The governors of five Western prairie states have not agreed to participate in a new farm bill program intended to protect virgin prairie—enabling landowners in their states to continue collecting some federal subsidies after plowing up prairie lands.

The voluntary "sodsaver" program—included in the 2008 farm bill—would block federal crop insurance or disaster payments for farmers who plow under native prairie. The restrictions would apply only to designated priority areas in the prairie pothole region of Montana, North Dakota, South Dakota, Minnesota and Iowa—and only if the governors in those states opted to participate.

As of this week, no governors have signed up for the program, a spokeswoman for the Agriculture Department's Risk Management Agency said yesterday. The agency set a target date of Feb. 15, 2009, for signing up, though governors could still choose to participate later. USDA officials said they are still accepting public comment on the proposal.

Hunting, wildlife and conservation groups had pressed lawmakers to include protections for native prairie in the farm bill and to repeal federal incentives for landowners to break up native prairie. The prairie pothole region is a migratory corridor and a haven for rare plants. The seasonally flooded wetlands provide habitat for wildlife and pollution filters for stormwater.

Protections for native prairie had wide support from advocacy groups, as well as the Bush administration.

The House and Senate farm bills included mandatory protections, but when lawmakers worked to reconcile those two bills they changed the sodsaver program. A scaled-down, optional version emerged in the final version of the farm bill.

At the time, wildlife groups said the optional program would be toothless. Nine months later, they say their predictions are playing out.

"The vital sodsaver provision, which could potentially save millions of acres of ecologically fragile prairie lands from conversion to cropland, may never be implemented," said Gina DeFerrari, a senior policy adviser for the World Wildlife Fund's Northern Great Plains Program.

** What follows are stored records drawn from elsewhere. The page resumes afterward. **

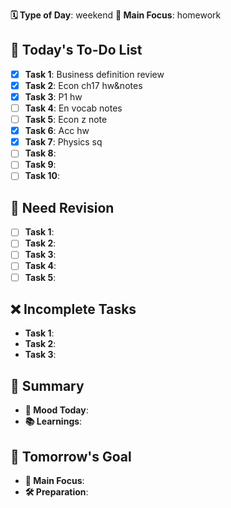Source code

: **🗓️ Type of Day**: weekend
**🎯 Main Focus**: homework

## 📝 Today's To-Do List
- [x] **Task 1**: Business definition review
- [x] **Task 2**: Econ ch17 hw&notes
- [x] **Task 3**: P1 hw
- [ ] **Task 4**: En vocab notes
- [ ] **Task 5**: Econ z note
- [x] **Task 6**: Acc hw
- [x] **Task 7**: Physics sq
- [ ] **Task 8**: 
- [ ] **Task 9**: 
- [ ] **Task 10**: 

## 🍵 Need Revision
- [ ] **Task 1**: 
- [ ] **Task 2**: 
- [ ] **Task 3**: 
- [ ] **Task 4**: 
- [ ] **Task 5**: 

## ❌ Incomplete Tasks
- **Task 1**: 
- **Task 2**: 
- **Task 3**: 

## 🌟 Summary
- **🙂 Mood Today**: 
- **📚 Learnings**: 

## 🎯 Tomorrow's Goal
- **🎯 Main Focus**: 
- **🛠️ Preparation**: 
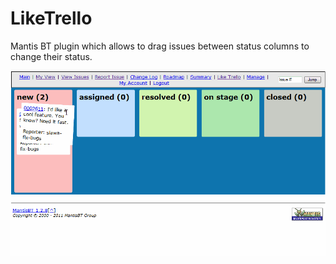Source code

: # LikeTrello
Mantis BT plugin which allows to drag issues between status columns to change their status.

![Screenshot animation](MantisLikeTrello.gif)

The original sodsaver language was intended to address what conservation advocates say is a backward system in current farm policy. Previous farm bills have offered landowners conservation payments to conserve grasslands but have also given crop insurance and crop subsidies to encourage plowing them up.

The Government Accountability Office issued a report last year calling federal subsidies an "important factor" in encouraging the conversion of millions of acres of grasslands to row crops. The United States lost almost 25 million acres of privately owned grasslands between 1982 and 2003, according to GAO.

Wildlife and conservation groups are asking the Obama administration to consider regulatory action that would block federal subsidies for landowners who plow up native prairie across the United States. They say a nationwide, mandatory program is the only way to enact the provision.

"We continue to encourage the governors to opt in," said DeFerrari. "But it's abundantly clear that if the goal of curtailing federal subsidies that are fueling the loss of native grassland is to be realized, the program simply must be made mandatory."

The opt-in program created a quandary for governors, who faced potential political backlash from landowners in the areas affected.

"It was made such a discriminatory provision, so the governors have to decide between farmers in one part of their state and another," said Julie Sibbing, who studies agriculture policy for the National Wildlife Federation. "We need a level playing field and a strong mandatory program."

Besides their desire to protect the area for plants and wildlife, groups say the current system wastes federal dollars. The fragile prairie potholes are not ideal farmland by nature, they say.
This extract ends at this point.